La belle couleur pourpre de la sauge qui orne les plates-bandes

Pendant tout le Moyen Age, elle entrait obligatoirement dans la composition des préparations aux noms évocateurs qui tenaient la vedette en pharmacopée : Eaux d’arquebusade, Eau céleste, Eau impériale, etc. et un axiome proclame : « Pourquoi mourrait-on lorsqu’on cultive la sauge, si ce n’est qu’aucune plante des jardins n’est assez forte contre la mort ». Il faut en effet savoir que les effets dus à son huile essentielle et la présence d’un œstrogène avaient déjà été observés aussi bien par les Romains que les Egyptiens. Pendant tout le Moyen Age, la sauge va rester une plante primordiale entrant dans de très nombreuses préparations.

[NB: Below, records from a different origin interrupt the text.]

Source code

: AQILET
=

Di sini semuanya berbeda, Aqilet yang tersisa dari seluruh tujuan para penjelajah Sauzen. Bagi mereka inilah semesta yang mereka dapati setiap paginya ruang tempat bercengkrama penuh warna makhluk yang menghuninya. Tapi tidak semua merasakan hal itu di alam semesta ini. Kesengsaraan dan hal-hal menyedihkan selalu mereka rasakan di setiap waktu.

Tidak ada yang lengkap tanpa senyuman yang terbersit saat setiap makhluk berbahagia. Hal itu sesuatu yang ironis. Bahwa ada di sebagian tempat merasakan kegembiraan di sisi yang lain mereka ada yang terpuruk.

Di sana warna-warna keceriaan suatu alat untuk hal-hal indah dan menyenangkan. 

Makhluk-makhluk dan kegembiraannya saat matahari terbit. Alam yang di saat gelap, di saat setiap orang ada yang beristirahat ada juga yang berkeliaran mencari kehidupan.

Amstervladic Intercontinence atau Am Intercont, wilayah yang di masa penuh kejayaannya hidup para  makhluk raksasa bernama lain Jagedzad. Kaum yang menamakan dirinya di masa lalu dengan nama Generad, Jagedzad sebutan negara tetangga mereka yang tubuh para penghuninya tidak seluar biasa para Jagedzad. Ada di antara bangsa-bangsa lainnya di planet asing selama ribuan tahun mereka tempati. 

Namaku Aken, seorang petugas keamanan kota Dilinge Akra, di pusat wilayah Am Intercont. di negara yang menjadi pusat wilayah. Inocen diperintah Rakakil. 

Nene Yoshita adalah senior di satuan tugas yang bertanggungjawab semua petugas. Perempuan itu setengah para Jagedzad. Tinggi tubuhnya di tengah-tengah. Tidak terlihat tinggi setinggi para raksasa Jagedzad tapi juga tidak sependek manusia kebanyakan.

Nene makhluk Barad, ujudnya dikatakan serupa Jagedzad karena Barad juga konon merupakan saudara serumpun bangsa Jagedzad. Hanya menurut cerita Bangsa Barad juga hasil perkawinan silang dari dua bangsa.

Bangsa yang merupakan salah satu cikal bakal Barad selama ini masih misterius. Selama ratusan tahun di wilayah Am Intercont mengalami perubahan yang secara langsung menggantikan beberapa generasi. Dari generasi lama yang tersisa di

Plus tard encore, les traités médicaux lui accorderont une place considérable. On y lit des phrases comme celles-ci : « Le désir de la sauge est de rendre l’homme immortel », ou bien « elle a tant de vertus qu’elle passe dans l’esprit de plusieurs pour une plante universelle et propre à tous les maux » ; et certains d’entre eux publient cette recette de la dernière chance : « Lorsqu’un bébé, abandonné du médecin, est perdu et que personne ne comprend la maladie qui va l’emporter, préparer une décoction de sauge et la lui faire prendre par petites cuillerées toutes les cinq minutes ; on assistera à la résurrection de l’enfant ». Enfin, plus près de nous, l’abbé Kneipp fait cette recommandation : « Aucun propriétaire de jardin n’oubliera, en le cultivant, d’y planter un pied de sauge ». En effet, la sauge ne pousse pas spontanément dans nos régions comme en Europe méridionale qui est sa zone d’origine, mais elle s’y acclimate fort bien et constitue un élément décoratif d’autant plus appréciable que ses feuilles persistent pendant l’hiver.

sauge

Pied de sauge au feuillage persistant

La sauge est originaire du pourtour méditerranéen. C’est un sous-arbuste qui fut introduit en Europe de l’Est et du Nord au Moyen Age, puis en Amérique au XVIIe siècle. On la cultive commercialement en Albanie, dans l’ex-Yougoslavie, en Turquie, en Grèce, en Italie, en France, en Angleterre et en Amérique. Elle affectionne les sites bien ensoleillés et les sols bien drainés.

La sauge officinale, salvia officinalis, fait partie de la famille des Lamiacées, souvent cultivée dans les jardins comme plante condimentaire et officinale, ou tout simplement pour la beauté de son feuillage et de ses fleurs. On l’appelle aussi « herbe sacrée », « thé d’Europe », « thé de Provence », « salel », « sauge franche ».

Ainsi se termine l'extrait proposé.